**Problem details**: Identify and pull out each line of the entries in which "dashboard" occurs.

**Stored dataset items**:
=-=-=-=-=
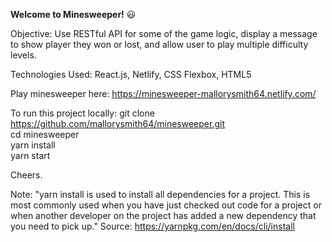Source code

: **Welcome to Minesweeper!** :smiley:

Objective: Use RESTful API for some of the game logic, display a message to show player they won or lost, and allow user to play multiple difficulty levels.

Technologies Used: React.js, Netlify, CSS Flexbox, HTML5

Play minesweeper here: https://minesweeper-mallorysmith64.netlify.com/ </br>

To run this project locally:
git clone https://github.com/mallorysmith64/minesweeper.git </br>
cd minesweeper </br>
yarn install </br>
yarn start </br>

Cheers.

Note: "yarn install is used to install all dependencies for a project.
This is most commonly used when you have just checked out code for a project
or when another developer on the project has added a new dependency that you need to pick up."
Source: https://yarnpkg.com/en/docs/cli/install
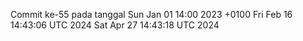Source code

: Commit ke-55 pada tanggal Sun Jan 01 14:00 2023 +0100
Fri Feb 16 14:43:06 UTC 2024
Sat Apr 27 14:43:18 UTC 2024
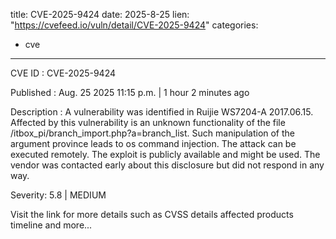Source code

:  
title: CVE-2025-9424
date: 2025-8-25
lien: "https://cvefeed.io/vuln/detail/CVE-2025-9424"
categories:
  - cve
---

CVE ID : CVE-2025-9424

Published :  Aug. 25
2025
11:15 p.m. | 1 hour
2 minutes ago

Description : A vulnerability was identified in Ruijie WS7204-A 2017.06.15. Affected by this vulnerability is an unknown functionality of the file /itbox_pi/branch_import.php?a=branch_list. Such manipulation of the argument province leads to os command injection. The attack can be executed remotely. The exploit is publicly available and might be used. The vendor was contacted early about this disclosure but did not respond in any way.

Severity: 5.8 | MEDIUM

Visit the link for more details
such as CVSS details
affected products
timeline
and more...

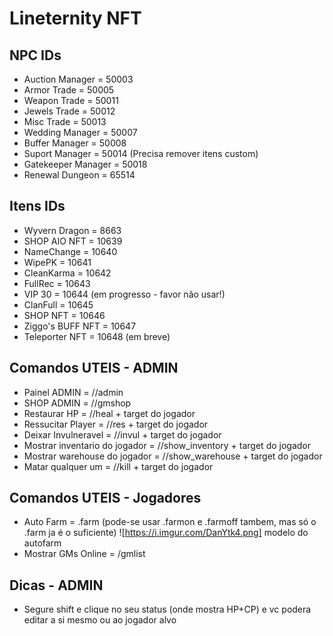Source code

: # Lineternity NFT

## NPC IDs
* Auction Manager = 50003
* Armor Trade = 50005
* Weapon Trade = 50011
* Jewels Trade = 50012
* Misc Trade = 50013
* Wedding Manager = 50007
* Buffer Manager = 50008
* Suport Manager = 50014 (Precisa remover itens custom)
* Gatekeeper Manager = 50018
* Renewal Dungeon = 65514

## Itens IDs
* Wyvern Dragon = 8663
* SHOP AIO NFT = 10639
* NameChange = 10640
* WipePK = 10641
* CleanKarma = 10642
* FullRec = 10643
* VIP 30 = 10644 (em progresso - favor não usar!)
* ClanFull = 10645
* SHOP NFT = 10646
* Ziggo's BUFF NFT = 10647
* Teleporter NFT = 10648 (em breve)

## Comandos UTEIS - ADMIN
* Painel ADMIN = //admin
* SHOP ADMIN = //gmshop
* Restaurar HP = //heal + target do jogador
* Ressucitar Player = //res + target do jogador
* Deixar Invulneravel = //invul + target do jogador
* Mostrar inventario do jogador = //show_inventory + target do jogador
* Mostrar warehouse do jogador = //show_warehouse + target do jogador
* Matar qualquer um = //kill + target do jogador

## Comandos UTEIS - Jogadores
* Auto Farm = .farm (pode-se usar .farmon e .farmoff tambem, mas só o .farm ja é o suficiente)
![https://i.imgur.com/DanYtk4.png] modelo do autofarm
* Mostrar GMs Online = /gmlist

## Dicas - ADMIN
* Segure shift e clique no seu status (onde mostra HP+CP) e vc podera editar a si mesmo ou ao jogador alvo

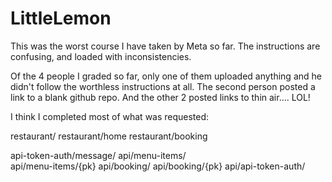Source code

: # LittleLemon

This was the worst course I have taken by Meta so far.
The instructions are confusing, and loaded with inconsistencies.

Of the 4 people I graded so far, only one of them  uploaded anything and he didn't follow the worthless instructions at all.
The second person posted a link to a blank github repo.
And the other 2 posted links to thin air.... LOL!

I think I completed most of what was requested:

restaurant/
restaurant/home
restaurant/booking

api-token-auth/message/ 
api/menu-items/  
api/menu-items/{pk}
api/booking/
api/booking/{pk}
api/api-token-auth/

   

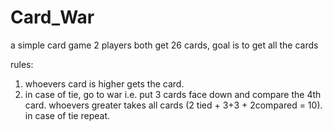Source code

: # Card_War
a simple card game 
2 players both get 26 cards, goal is to get all the cards

rules:
  1. whoevers card is higher gets the card.
  2. in case of tie, go to war i.e. put 3 cards face down and compare the 4th card. whoevers greater takes all cards (2 tied + 3+3 + 2compared = 10). in case of tie repeat.
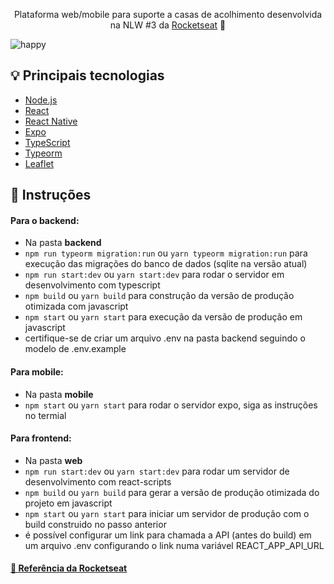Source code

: <p align="center">
  Plataforma web/mobile para suporte a casas de acolhimento desenvolvida na NLW #3 da <a href="https://rocketseat.com.br/">Rocketseat</a> 🚀
</p>

 ![happy](https://user-images.githubusercontent.com/57222479/136369893-29cc87e7-ada0-42f4-81c3-7348df3ee14b.png)

## 💡 Principais tecnologias
- [Node.js](https://nodejs.org/en/)
- [React](https://reactjs.org)
- [React Native](https://facebook.github.io/react-native/)
- [Expo](https://expo.io/)
- [TypeScript](https://www.typescriptlang.org/)
- [Typeorm](https://typeorm.io)
- [Leaflet](https://leafletjs.com/)

## 📜 Instruções

#### Para o backend:
- Na pasta **backend**
- `npm run typeorm migration:run` ou `yarn typeorm migration:run` para execução das migrações do banco de dados (sqlite na versão atual)
- `npm run start:dev` ou `yarn start:dev` para rodar o servidor em desenvolvimento com typescript
- `npm build` ou `yarn build` para construção da versão de produção otimizada com javascript
- `npm start` ou `yarn start` para execução da versão de produção em javascript
- certifique-se de criar um arquivo .env na pasta backend seguindo o modelo de .env.example

#### Para mobile:
- Na pasta **mobile**
- `npm start` ou `yarn start` para rodar o servidor expo, siga as instruções no termial

#### Para frontend:
- Na pasta **web**
- `npm run start:dev` ou `yarn start:dev` para rodar um servidor de desenvolvimento com react-scripts
- `npm build` ou `yarn build` para gerar a versão de produção otimizada do projeto em javascript
- `npm start` ou `yarn start` para iniciar um servidor de produção com o build construido no passo anterior
- é possível configurar um link para chamada a API (antes do build) em um arquivo .env configurando o link numa variável REACT_APP_API_URL

#### [🔗 Referência da Rocketseat](https://github.com/rocketseat-education/nlw-03-omnistack)
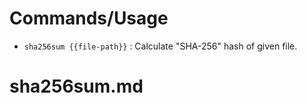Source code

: # Commands/Usage

* `sha256sum {{file-path}}` : Calculate "SHA-256" hash of given file.

# sha256sum.md

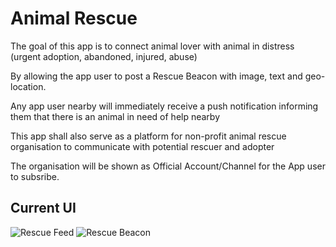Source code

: Animal Rescue
=============
The goal of this app is to connect
animal lover with animal in distress
(urgent adoption, abandoned, injured, abuse)

By allowing the app user to post a Rescue Beacon
with image, text and geo-location.

Any app user nearby will immediately receive a push notification
informing them that there is an animal in need of help nearby

This app shall also serve as a platform
for non-profit animal rescue organisation
to communicate with potential rescuer and adopter

The organisation will be shown as Official Account/Channel
for the App user to subsribe.  

Current UI
----------
![Rescue Feed](http://cl.ly/XeMf/Screen%20Shot%202014-09-22%20at%207.46.42%20PM.png)
![Rescue Beacon](http://cl.ly/XenT/Screen%20Shot%202014-09-22%20at%207.46.46%20PM.png)
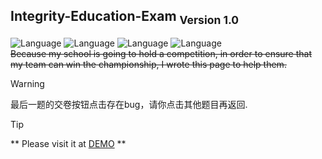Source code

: ## Integrity-Education-Exam <sub>**Version 1.0** </sub>
![Language](https://img.shields.io/badge/HTML-red) ![Language](https://img.shields.io/badge/CSS-blueviolet) ![Language](https://img.shields.io/badge/JavaScript-yellow) ![Language](https://img.shields.io/badge/Version-1.0.0-1) <br>
~~Because my school is going to hold a competition, in order to ensure that my team can win the championship, I wrote this page to help them.~~

> [!WARNING]
> 最后一题的交卷按钮点击存在bug，请你点击其他题目再返回.

> [!TIP]
> ** Please visit it at [DEMO](https://aionfatedio.github.io/Integrity-Education-Exam/) **


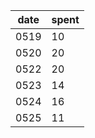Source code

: | date | spent |
| - | - |
| 0519 | 10 |
| 0520 | 20 |
| 0522 | 20 |
| 0523 | 14 |
| 0524 | 16 |
| 0525 | 11 |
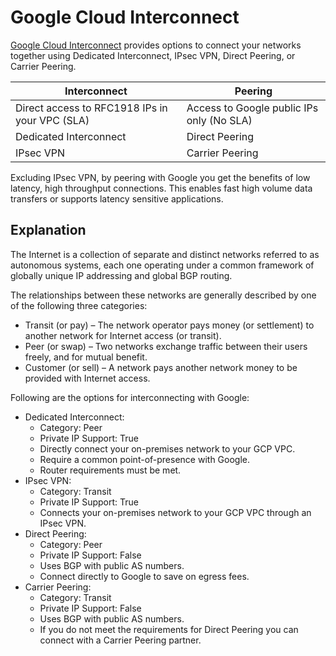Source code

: # Google Cloud Interconnect

[Google Cloud Interconnect](https://cloud.google.com/interconnect/) provides options to connect your networks together using Dedicated Interconnect, IPsec VPN, Direct Peering, or Carrier Peering.

| Interconnect                                   | Peering                                   |
| ---------------------------------------------- | ----------------------------------------- |
| Direct access to RFC1918 IPs in your VPC (SLA) | Access to Google public IPs only (No SLA) |
| Dedicated Interconnect                         | Direct Peering                            |
| IPsec VPN                                      | Carrier Peering                           |

Excluding IPsec VPN, by peering with Google you get the benefits of low latency, high throughput connections. This enables fast high volume data transfers or supports latency sensitive applications.

## Explanation

The Internet is a collection of separate and distinct networks referred to as autonomous systems, each one operating under a common framework of globally unique IP addressing and global BGP routing.

The relationships between these networks are generally described by one of the following three categories:

* Transit (or pay) – The network operator pays money (or settlement) to another network for Internet access (or transit).
* Peer (or swap) – Two networks exchange traffic between their users freely, and for mutual benefit.
* Customer (or sell) – A network pays another network money to be provided with Internet access.

Following are the options for interconnecting with Google:

* Dedicated Interconnect:
  * Category: Peer
  * Private IP Support: True
  * Directly connect your on-premises network to your GCP VPC.
  * Require a common point-of-presence with Google.
  * Router requirements must be met.
* IPsec VPN:
  * Category: Transit
  * Private IP Support: True
  * Connects your on-premises network to your GCP VPC through an IPsec VPN.
* Direct Peering:
  * Category: Peer
  * Private IP Support: False
  * Uses BGP with public AS numbers.
  * Connect directly to Google to save on egress fees.
* Carrier Peering:
  * Category: Transit
  * Private IP Support: False
  * Uses BGP with public AS numbers.
  * If you do not meet the requirements for Direct Peering you can connect with a Carrier Peering partner.
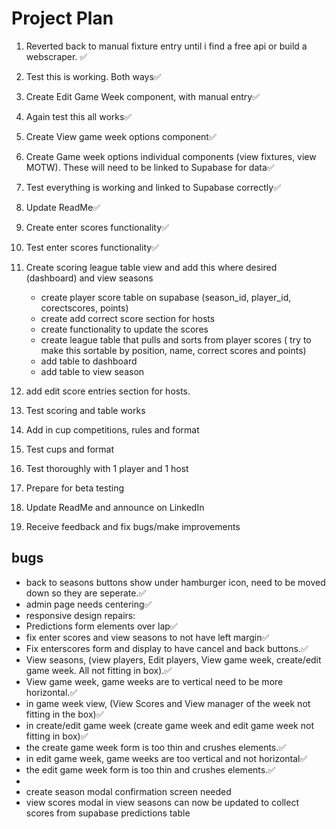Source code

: # Project Plan

1. Reverted back to manual fixture entry until i find a free api or build a webscraper. ✅

2. Test this is working. Both ways✅

3. Create Edit Game Week component, with manual entry✅

4. Again test this all works✅

5. Create View game week options component✅

6. Create Game week options individual components (view fixtures, view MOTW). These will need to be linked to Supabase for data✅

7. Test everything is working and linked to Supabase correctly✅

8. Update ReadMe✅

9. Create enter scores functionality✅

10. Test enter scores functionality✅

11. Create scoring league table view and add this where desired (dashboard) and view seasons
    - create player score table on supabase (season_id, player_id, corectscores, points)
    - create add correct score section for hosts
    - create functionality to update the scores
    - create league table that pulls and sorts from player scores ( try to make this sortable by position, name, correct scores and points)
    - add table to dashboard
    - add table to view season
12. add edit score entries section for hosts.

13. Test scoring and table works

14. Add in cup competitions, rules and format

15. Test cups and format

16. Test thoroughly with 1 player and 1 host

17. Prepare for beta testing

18. Update ReadMe and announce on LinkedIn

19. Receive feedback and fix bugs/make improvements

## bugs

- back to seasons buttons show under hamburger icon, need to be moved down so they are seperate.✅
- admin page needs centering✅
- responsive design repairs:
- Predictions form elements over lap✅
- fix enter scores and view seasons to not have left margin✅
- Fix enterscores form and display to have cancel and back buttons.✅
- View seasons, (view players, Edit players, View game week, create/edit game week. All not fitting in box).✅
- View game week, game weeks are to vertical need to be more horizontal.✅
- in game week view, (View Scores and View manager of the week not fitting in the box)✅
- in create/edit game week (create game week and edit game week not fitting in box)✅
- the create game week form is too thin and crushes elements.✅
- in edit game week, game weeks are too vertical and not horizontal✅
- the edit game week form is too thin and crushes elements.✅
-
- create season modal confirmation screen needed
- view scores modal in view seasons can now be updated to collect scores from supabase predictions table
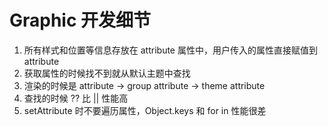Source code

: # Graphic 开发细节

1. 所有样式和位置等信息存放在 attribute 属性中，用户传入的属性直接赋值到 attribute
2. 获取属性的时候找不到就从默认主题中查找
3. 渲染的时候是 attribute -> group attribute -> theme attribute
4. 查找的时候 ?? 比 || 性能高
5. setAttribute 时不要遍历属性，Object.keys 和 for in 性能很差
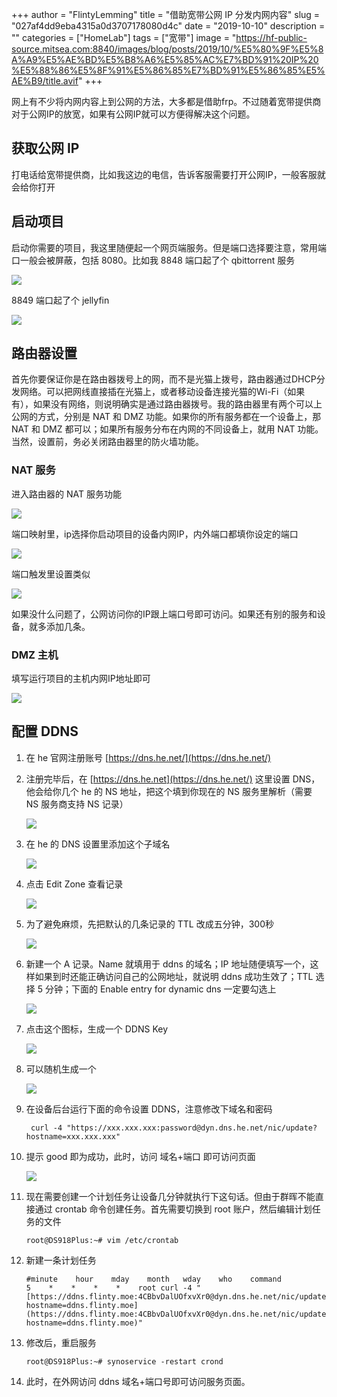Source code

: +++
author = "FlintyLemming"
title = "借助宽带公网 IP 分发内网内容"
slug = "027af4dd9eba4315a0d3707178080d4c"
date = "2019-10-10"
description = ""
categories = ["HomeLab"]
tags = ["宽带"]
image = "https://hf-public-source.mitsea.com:8840/images/blog/posts/2019/10/%E5%80%9F%E5%8A%A9%E5%AE%BD%E5%B8%A6%E5%85%AC%E7%BD%91%20IP%20%E5%88%86%E5%8F%91%E5%86%85%E7%BD%91%E5%86%85%E5%AE%B9/title.avif"
+++

网上有不少将内网内容上到公网的方法，大多都是借助frp。不过随着宽带提供商对于公网IP的放宽，如果有公网IP就可以方便得解决这个问题。

## 获取公网 IP

打电话给宽带提供商，比如我这边的电信，告诉客服需要打开公网IP，一般客服就会给你打开

## 启动项目

启动你需要的项目，我这里随便起一个网页端服务。但是端口选择要注意，常用端口一般会被屏蔽，包括 8080。比如我 8848 端口起了个 qbittorrent 服务

![](https://hf-public-source.mitsea.com:8840/images/blog/posts/2019/10/%E5%80%9F%E5%8A%A9%E5%AE%BD%E5%B8%A6%E5%85%AC%E7%BD%91%20IP%20%E5%88%86%E5%8F%91%E5%86%85%E7%BD%91%E5%86%85%E5%AE%B9/1.avif)

8849 端口起了个 jellyfin

![](https://hf-public-source.mitsea.com:8840/images/blog/posts/2019/10/%E5%80%9F%E5%8A%A9%E5%AE%BD%E5%B8%A6%E5%85%AC%E7%BD%91%20IP%20%E5%88%86%E5%8F%91%E5%86%85%E7%BD%91%E5%86%85%E5%AE%B9/2.avif)

## 路由器设置

首先你要保证你是在路由器拨号上的网，而不是光猫上拨号，路由器通过DHCP分发网络。可以把网线直接插在光猫上，或者移动设备连接光猫的Wi-Fi（如果有），如果没有网络，则说明确实是通过路由器拨号。我的路由器里有两个可以上公网的方式，分别是 NAT 和 DMZ 功能。如果你的所有服务都在一个设备上，那 NAT 和 DMZ 都可以；如果所有服务分布在内网的不同设备上，就用 NAT 功能。当然，设置前，务必关闭路由器里的防火墙功能。

### NAT 服务

进入路由器的 NAT 服务功能

![](https://hf-public-source.mitsea.com:8840/images/blog/posts/2019/10/%E5%80%9F%E5%8A%A9%E5%AE%BD%E5%B8%A6%E5%85%AC%E7%BD%91%20IP%20%E5%88%86%E5%8F%91%E5%86%85%E7%BD%91%E5%86%85%E5%AE%B9/3.avif)

端口映射里，ip选择你启动项目的设备内网IP，内外端口都填你设定的端口

![](https://hf-public-source.mitsea.com:8840/images/blog/posts/2019/10/%E5%80%9F%E5%8A%A9%E5%AE%BD%E5%B8%A6%E5%85%AC%E7%BD%91%20IP%20%E5%88%86%E5%8F%91%E5%86%85%E7%BD%91%E5%86%85%E5%AE%B9/4.avif)

端口触发里设置类似

![](https://hf-public-source.mitsea.com:8840/images/blog/posts/2019/10/%E5%80%9F%E5%8A%A9%E5%AE%BD%E5%B8%A6%E5%85%AC%E7%BD%91%20IP%20%E5%88%86%E5%8F%91%E5%86%85%E7%BD%91%E5%86%85%E5%AE%B9/5.avif)

如果没什么问题了，公网访问你的IP跟上端口号即可访问。如果还有别的服务和设备，就多添加几条。

### DMZ 主机

填写运行项目的主机内网IP地址即可

![](https://hf-public-source.mitsea.com:8840/images/blog/posts/2019/10/%E5%80%9F%E5%8A%A9%E5%AE%BD%E5%B8%A6%E5%85%AC%E7%BD%91%20IP%20%E5%88%86%E5%8F%91%E5%86%85%E7%BD%91%E5%86%85%E5%AE%B9/6.avif)

## 配置 DDNS

1. 在 he 官网注册账号 [https://dns.he.net/](https://dns.he.net/)
2. 注册完毕后，在 [https://dns.he.net](https://dns.he.net/) 这里设置 DNS，他会给你几个 he 的 NS 地址，把这个填到你现在的 NS 服务里解析（需要 NS 服务商支持 NS 记录）

    ![](https://hf-public-source.mitsea.com:8840/images/blog/posts/2019/10/%E5%80%9F%E5%8A%A9%E5%AE%BD%E5%B8%A6%E5%85%AC%E7%BD%91%20IP%20%E5%88%86%E5%8F%91%E5%86%85%E7%BD%91%E5%86%85%E5%AE%B9/7.avif)

3. 在 he 的 DNS 设置里添加这个子域名

    ![](https://hf-public-source.mitsea.com:8840/images/blog/posts/2019/10/%E5%80%9F%E5%8A%A9%E5%AE%BD%E5%B8%A6%E5%85%AC%E7%BD%91%20IP%20%E5%88%86%E5%8F%91%E5%86%85%E7%BD%91%E5%86%85%E5%AE%B9/8.avif)

4. 点击 Edit Zone 查看记录

    ![](https://hf-public-source.mitsea.com:8840/images/blog/posts/2019/10/%E5%80%9F%E5%8A%A9%E5%AE%BD%E5%B8%A6%E5%85%AC%E7%BD%91%20IP%20%E5%88%86%E5%8F%91%E5%86%85%E7%BD%91%E5%86%85%E5%AE%B9/9.avif)

5. 为了避免麻烦，先把默认的几条记录的 TTL 改成五分钟，300秒

    ![](https://hf-public-source.mitsea.com:8840/images/blog/posts/2019/10/%E5%80%9F%E5%8A%A9%E5%AE%BD%E5%B8%A6%E5%85%AC%E7%BD%91%20IP%20%E5%88%86%E5%8F%91%E5%86%85%E7%BD%91%E5%86%85%E5%AE%B9/10.avif)

6. 新建一个 A 记录。Name 就填用于 ddns 的域名；IP 地址随便填写一个，这样如果到时还能正确访问自己的公网地址，就说明 ddns 成功生效了；TTL 选择 5 分钟；下面的 Enable entry for dynamic dns 一定要勾选上

    ![](https://hf-public-source.mitsea.com:8840/images/blog/posts/2019/10/%E5%80%9F%E5%8A%A9%E5%AE%BD%E5%B8%A6%E5%85%AC%E7%BD%91%20IP%20%E5%88%86%E5%8F%91%E5%86%85%E7%BD%91%E5%86%85%E5%AE%B9/11.avif)

7. 点击这个图标，生成一个 DDNS Key

    ![](https://hf-public-source.mitsea.com:8840/images/blog/posts/2019/10/%E5%80%9F%E5%8A%A9%E5%AE%BD%E5%B8%A6%E5%85%AC%E7%BD%91%20IP%20%E5%88%86%E5%8F%91%E5%86%85%E7%BD%91%E5%86%85%E5%AE%B9/12.avif)

8. 可以随机生成一个

    ![](https://hf-public-source.mitsea.com:8840/images/blog/posts/2019/10/%E5%80%9F%E5%8A%A9%E5%AE%BD%E5%B8%A6%E5%85%AC%E7%BD%91%20IP%20%E5%88%86%E5%8F%91%E5%86%85%E7%BD%91%E5%86%85%E5%AE%B9/13.avif)

9. 在设备后台运行下面的命令设置 DDNS，注意修改下域名和密码

        curl -4 "https://xxx.xxx.xxx:password@dyn.dns.he.net/nic/update?hostname=xxx.xxx.xxx"

10. 提示 good 即为成功，此时，访问 域名+端口 即可访问页面

    ![](https://hf-public-source.mitsea.com:8840/images/blog/posts/2019/10/%E5%80%9F%E5%8A%A9%E5%AE%BD%E5%B8%A6%E5%85%AC%E7%BD%91%20IP%20%E5%88%86%E5%8F%91%E5%86%85%E7%BD%91%E5%86%85%E5%AE%B9/14.avif)

11. 现在需要创建一个计划任务让设备几分钟就执行下这句话。但由于群晖不能直接通过 crontab 命令创建任务。首先需要切换到 root 账户，然后编辑计划任务的文件

        root@DS918Plus:~# vim /etc/crontab

12. 新建一条计划任务

        #minute    hour    mday    month   wday    who    command
        5    *    *    *    *    root curl -4 "[https://ddns.flinty.moe:4CBbvDalUOfxvXr0@dyn.dns.he.net/nic/update?hostname=ddns.flinty.moe](https://ddns.flinty.moe:4CBbvDalUOfxvXr0@dyn.dns.he.net/nic/update?hostname=ddns.flinty.moe)"

13. 修改后，重启服务

        root@DS918Plus:~# synoservice -restart crond

14. 此时，在外网访问 ddns 域名+端口号即可访问服务页面。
=-=-=-=-=
**Result**:
11. Create scoring league table view and add this where desired (dashboard) and view seasons
    - add table to dashboard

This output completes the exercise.